By looking at this record, everyone can see a clear picture of what actually happened, being able to draw his or her own conclusions and to take necessary actions.

Don’t Forget About Your Audience

Numerous investigations and inspections are a part of the everyday routine for every nurse. Prepare for the fact that your readers will perceive your records critically, searching for inconsistencies and various mistakes. Thus, if you don’t want to have problems with such readers, you must be very accurate in your reports and provide only accurate data in charts that you fill out.

We showed you two examples of really bad reports. Both of them could be used against the nurse in court or lead to some disciplinary actions. Reading the first record, expert witnesses would notice the fact that the nurse didn’t specify any used materials nor described the condition of the patient. In turn, these suspicions raise new suspicions about the nurse following a doctor’s instructions.

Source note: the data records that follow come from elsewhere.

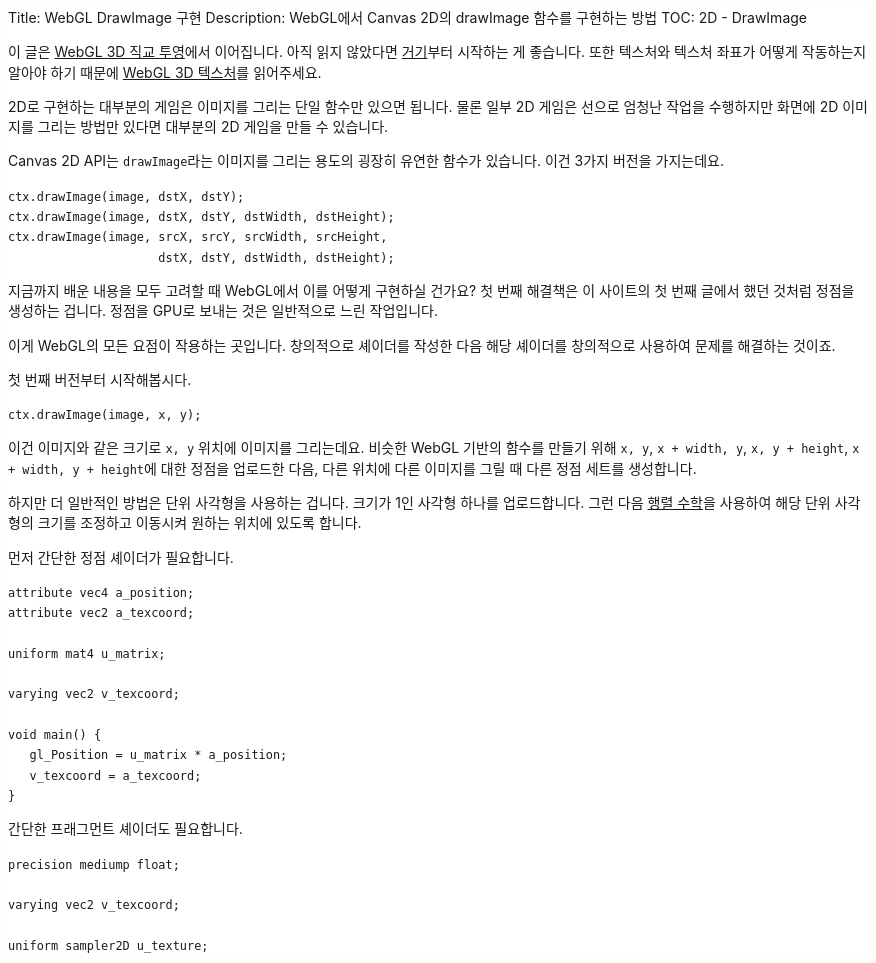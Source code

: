 Title: WebGL DrawImage 구현
Description: WebGL에서 Canvas 2D의 drawImage 함수를 구현하는 방법
TOC: 2D - DrawImage


이 글은 [WebGL 3D 직교 투영](webgl-3d-orthographic.html)에서 이어집니다.
아직 읽지 않았다면 [거기](webgl-3d-orthographic.html)부터 시작하는 게 좋습니다.
또한 텍스처와 텍스처 좌표가 어떻게 작동하는지 알아야 하기 때문에 [WebGL 3D 텍스처](webgl-3d-textures.html)를 읽어주세요.

2D로 구현하는 대부분의 게임은 이미지를 그리는 단일 함수만 있으면 됩니다.
물론 일부 2D 게임은 선으로 엄청난 작업을 수행하지만 화면에 2D 이미지를 그리는 방법만 있다면 대부분의 2D 게임을 만들 수 있습니다.

Canvas 2D API는 `drawImage`라는 이미지를 그리는 용도의 굉장히 유연한 함수가 있습니다.
이건 3가지 버전을 가지는데요.

    ctx.drawImage(image, dstX, dstY);
    ctx.drawImage(image, dstX, dstY, dstWidth, dstHeight);
    ctx.drawImage(image, srcX, srcY, srcWidth, srcHeight,
                         dstX, dstY, dstWidth, dstHeight);

지금까지 배운 내용을 모두 고려할 때 WebGL에서 이를 어떻게 구현하실 건가요?
첫 번째 해결책은 이 사이트의 첫 번째 글에서 했던 것처럼 정점을 생성하는 겁니다.
정점을 GPU로 보내는 것은 일반적으로 느린 작업입니다.

이게 WebGL의 모든 요점이 작용하는 곳입니다.
창의적으로 셰이더를 작성한 다음 해당 셰이더를 창의적으로 사용하여 문제를 해결하는 것이죠.

첫 번째 버전부터 시작해봅시다.

    ctx.drawImage(image, x, y);

이건 이미지와 같은 크기로 `x, y` 위치에 이미지를 그리는데요.
비슷한 WebGL 기반의 함수를 만들기 위해 `x, y`, `x + width, y`, `x, y + height`, `x + width, y + height`에 대한 정점을 업로드한 다음, 다른 위치에 다른 이미지를 그릴 때 다른 정점 세트를 생성합니다.

하지만 더 일반적인 방법은 단위 사각형을 사용하는 겁니다.
크기가 1인 사각형 하나를 업로드합니다.
그런 다음 [행렬 수학](webgl-2d-matrices.html)을 사용하여 해당 단위 사각형의 크기를 조정하고 이동시켜 원하는 위치에 있도록 합니다.

먼저 간단한 정점 셰이더가 필요합니다.

    attribute vec4 a_position;
    attribute vec2 a_texcoord;

    uniform mat4 u_matrix;

    varying vec2 v_texcoord;

    void main() {
       gl_Position = u_matrix * a_position;
       v_texcoord = a_texcoord;
    }

간단한 프래그먼트 셰이더도 필요합니다.

    precision mediump float;

    varying vec2 v_texcoord;

    uniform sampler2D u_texture;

As for the second record, the nurse didn’t describe a patient’s actions. There was no single detail by which we could understand why the nurse called the patient crazy. Such a report will likely cause charges for negligence.

Both of these examples are what you should avoid in any circumstances because doing such incorrect records, you risk losing your license. Don’t let your laziness or emotions take your job and remember how important your profession is!